Honoring Humanity In Everyday Life | About

When Your Perspective Is Too Small

Stuck in the mud.

I’ve seen plenty of pushcarts, cars, buses, and trucks stuck in the mud before. But an airplane? This was a first.

Our small team is in southern Sudan for a month to help a missionary couple build their home. Since the house sits next to the town’s primary airport, a single strip of clay-red earth, we’re among the first to see the day’s arrivals.

Announced by the whir of propellers, a small aircraft approaches. It circles once to check the conditions of the runway, and since no cows block the way, makes its landing.

We watch as the plane comes to a stop at the end of the airstrip. Everything seems fine. The pilot starts turning the plane around. But the soil on the edge of the runway is soft from a week of rainfall, and the front wheel sinks into the mud.

Welcome to Torit.

Aircraft are not light objects. Even one as small as this weighs around 7000 kg (15400 lbs). But that doesn’t stop the onlookers.

Dozens of people from the town run onto the runway. Together, they not only lift the front wheel out of the mud, but reposition it on firmer ground. They guide the plane back to the center of the runway with nothing more than man power.

How did they do that? How is that possible?

***

i’m like an aircraft
flying over grassy plains
i just see prairie

Caught up in my world, it’s easy for me to forget my worldview is a small one. I’m one among many.

No one perceives the world exactly as I do. It’s a blessing in some ways, allowing me to speak with a different voice.

But on many occasions, my perspective leaves me blind. It leaves me operating on a set of incomplete or invalid assumptions. It prevents me from seeing other possibilities.

***

called
to attend
to accompany
to accept
those less fortunate
but for whose benefit?

When I was in high school, a group of us visited a widow who lived in the neighboring community. I brought along many assumptions about what we were doing, and who we were going to see.

We were going to help someone in need of our encouragement. They were poor, and we were showing compassion. We were sacrificing our time. We were the ones doing the giving.

Yet walking through the door of the woman’s humble dwelling place left me humbled.

She welcomed us with a smile, looking each of us in the eye as she shook our hands. She honored us.

She served us tea and food. Out of the little she had, she showed us hospitality.

She told her story, sharing not only her challenges, but her hope. The life within her shone through the joy of her smile and the kindness in her eyes. She inspired us.

I went to bless, but it was I who was blessed. I went to change someone’s life, but it was I who was changed.

***

decrease altitude
notice that the grassy field
is more than just grass

Challenge your assumptions by exposure to others. Open yourself to their alternate perspectives.

Talk to people who are different then you. You can learn from anyone.

Read books. They’re full of new ideas. Linchpin by Seth Godin, How to Win Friends and Influence People by Dale Carnegie, The Art of Non-Conformity by Chris Guillebeau, and The Righteous Mind by Jonathan Haidt are a few that affected me.

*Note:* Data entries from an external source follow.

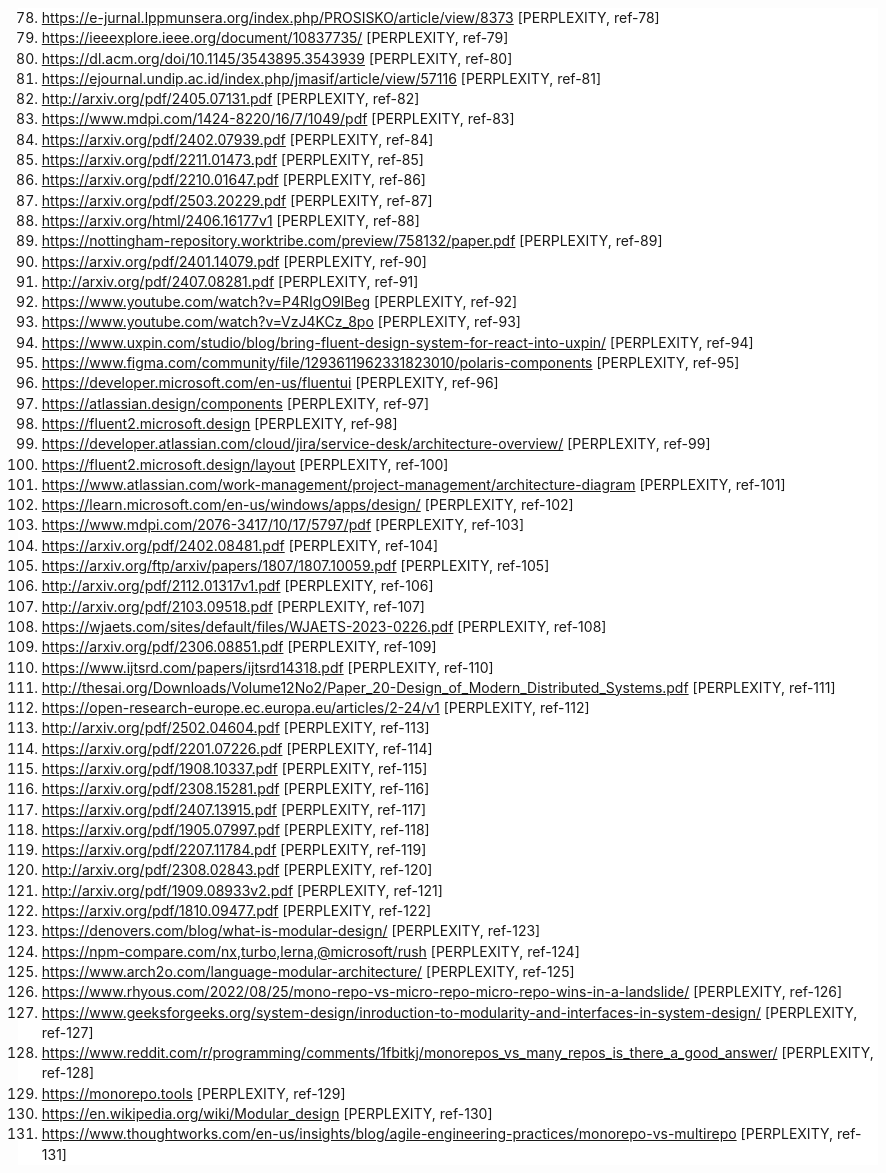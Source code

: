 78. https://e-jurnal.lppmunsera.org/index.php/PROSISKO/article/view/8373 [PERPLEXITY, ref-78]
79. https://ieeexplore.ieee.org/document/10837735/ [PERPLEXITY, ref-79]
80. https://dl.acm.org/doi/10.1145/3543895.3543939 [PERPLEXITY, ref-80]
81. https://ejournal.undip.ac.id/index.php/jmasif/article/view/57116 [PERPLEXITY, ref-81]
82. http://arxiv.org/pdf/2405.07131.pdf [PERPLEXITY, ref-82]
83. https://www.mdpi.com/1424-8220/16/7/1049/pdf [PERPLEXITY, ref-83]
84. https://arxiv.org/pdf/2402.07939.pdf [PERPLEXITY, ref-84]
85. https://arxiv.org/pdf/2211.01473.pdf [PERPLEXITY, ref-85]
86. https://arxiv.org/pdf/2210.01647.pdf [PERPLEXITY, ref-86]
87. https://arxiv.org/pdf/2503.20229.pdf [PERPLEXITY, ref-87]
88. https://arxiv.org/html/2406.16177v1 [PERPLEXITY, ref-88]
89. https://nottingham-repository.worktribe.com/preview/758132/paper.pdf [PERPLEXITY, ref-89]
90. https://arxiv.org/pdf/2401.14079.pdf [PERPLEXITY, ref-90]
91. http://arxiv.org/pdf/2407.08281.pdf [PERPLEXITY, ref-91]
92. https://www.youtube.com/watch?v=P4RIgO9lBeg [PERPLEXITY, ref-92]
93. https://www.youtube.com/watch?v=VzJ4KCz_8po [PERPLEXITY, ref-93]
94. https://www.uxpin.com/studio/blog/bring-fluent-design-system-for-react-into-uxpin/ [PERPLEXITY, ref-94]
95. https://www.figma.com/community/file/1293611962331823010/polaris-components [PERPLEXITY, ref-95]
96. https://developer.microsoft.com/en-us/fluentui [PERPLEXITY, ref-96]
97. https://atlassian.design/components [PERPLEXITY, ref-97]
98. https://fluent2.microsoft.design [PERPLEXITY, ref-98]
99. https://developer.atlassian.com/cloud/jira/service-desk/architecture-overview/ [PERPLEXITY, ref-99]
100. https://fluent2.microsoft.design/layout [PERPLEXITY, ref-100]
101. https://www.atlassian.com/work-management/project-management/architecture-diagram [PERPLEXITY, ref-101]
102. https://learn.microsoft.com/en-us/windows/apps/design/ [PERPLEXITY, ref-102]
103. https://www.mdpi.com/2076-3417/10/17/5797/pdf [PERPLEXITY, ref-103]
104. https://arxiv.org/pdf/2402.08481.pdf [PERPLEXITY, ref-104]
105. https://arxiv.org/ftp/arxiv/papers/1807/1807.10059.pdf [PERPLEXITY, ref-105]
106. http://arxiv.org/pdf/2112.01317v1.pdf [PERPLEXITY, ref-106]
107. http://arxiv.org/pdf/2103.09518.pdf [PERPLEXITY, ref-107]
108. https://wjaets.com/sites/default/files/WJAETS-2023-0226.pdf [PERPLEXITY, ref-108]
109. https://arxiv.org/pdf/2306.08851.pdf [PERPLEXITY, ref-109]
110. https://www.ijtsrd.com/papers/ijtsrd14318.pdf [PERPLEXITY, ref-110]
111. http://thesai.org/Downloads/Volume12No2/Paper_20-Design_of_Modern_Distributed_Systems.pdf [PERPLEXITY, ref-111]
112. https://open-research-europe.ec.europa.eu/articles/2-24/v1 [PERPLEXITY, ref-112]
113. http://arxiv.org/pdf/2502.04604.pdf [PERPLEXITY, ref-113]
114. https://arxiv.org/pdf/2201.07226.pdf [PERPLEXITY, ref-114]
115. https://arxiv.org/pdf/1908.10337.pdf [PERPLEXITY, ref-115]
116. https://arxiv.org/pdf/2308.15281.pdf [PERPLEXITY, ref-116]
117. https://arxiv.org/pdf/2407.13915.pdf [PERPLEXITY, ref-117]
118. https://arxiv.org/pdf/1905.07997.pdf [PERPLEXITY, ref-118]
119. https://arxiv.org/pdf/2207.11784.pdf [PERPLEXITY, ref-119]
120. http://arxiv.org/pdf/2308.02843.pdf [PERPLEXITY, ref-120]
121. http://arxiv.org/pdf/1909.08933v2.pdf [PERPLEXITY, ref-121]
122. https://arxiv.org/pdf/1810.09477.pdf [PERPLEXITY, ref-122]
123. https://denovers.com/blog/what-is-modular-design/ [PERPLEXITY, ref-123]
124. https://npm-compare.com/nx,turbo,lerna,@microsoft/rush [PERPLEXITY, ref-124]
125. https://www.arch2o.com/language-modular-architecture/ [PERPLEXITY, ref-125]
126. https://www.rhyous.com/2022/08/25/mono-repo-vs-micro-repo-micro-repo-wins-in-a-landslide/ [PERPLEXITY, ref-126]
127. https://www.geeksforgeeks.org/system-design/inroduction-to-modularity-and-interfaces-in-system-design/ [PERPLEXITY, ref-127]
128. https://www.reddit.com/r/programming/comments/1fbitkj/monorepos_vs_many_repos_is_there_a_good_answer/ [PERPLEXITY, ref-128]
129. https://monorepo.tools [PERPLEXITY, ref-129]
130. https://en.wikipedia.org/wiki/Modular_design [PERPLEXITY, ref-130]
131. https://www.thoughtworks.com/en-us/insights/blog/agile-engineering-practices/monorepo-vs-multirepo [PERPLEXITY, ref-131]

Travel the world. Appreciate and talk with the people you meet.

Explore your neighborhood. You can witness sights you’ve never seen before.

Each interaction nudges you to think differently about the world.

***

people are much more
than the story their label
tends to indicate

I used to think homelessness was a uniform experience – that everyone who asked me for money on the sidewalk was there for the same reason.

But as I started talking to those men and women, my assumptions turned out false. Only a handful of them lived on the streets long term. Most had just fallen on hard times.

Some had families to support.

Some had kids long grown up.

Some were single.

Some were in transit and ran out of funds to get to their next destination.

Some had lost their jobs and were trying to survive while they looked for new work.

Some lived on the streets.

Some had apartments nearby.

Some stayed at shelters.

Each person had a different experience. I couldn’t put them under a single label. Even calling them homeless didn’t work anymore.

It changed how I saw them. Instead of seeing lazy bums who didn’t want to work, I saw men and woman facing difficult situations. They were people who caught a bad break and didn’t have a safety net to fall back on. I saw human beings.

***

blossom as flowers
covering the grassy field
so full of beauty

As you open yourself to others, your worldview expands. You do and imagine new possibilities. You gain new understanding.

Your story becomes authentic, beautiful, and full of life. It grows and blossoms.

From that abundance, you are blessed. And you bless others.

***

once you witness all
the life in the grassy field
you won’t forget it

A week has passed since the plane got stuck. We pause our work to watch a group of men with their cow. They’re trying to load it into the back of a truck.

Cows are not small animals. They weigh about 400 kg (840 lbs). Yet these eight men, with a decent bit of effort, lift the cow into the air and onto the back of the truck – no machines, just human strength.

I should be surprised, but watching a group of people lift the front of an airplane the week before adjusted my expectations. Carrying a cow doesn’t seem so unusual anymore.

###

PHOTO: Stuck in the mud. Torit, Sudan.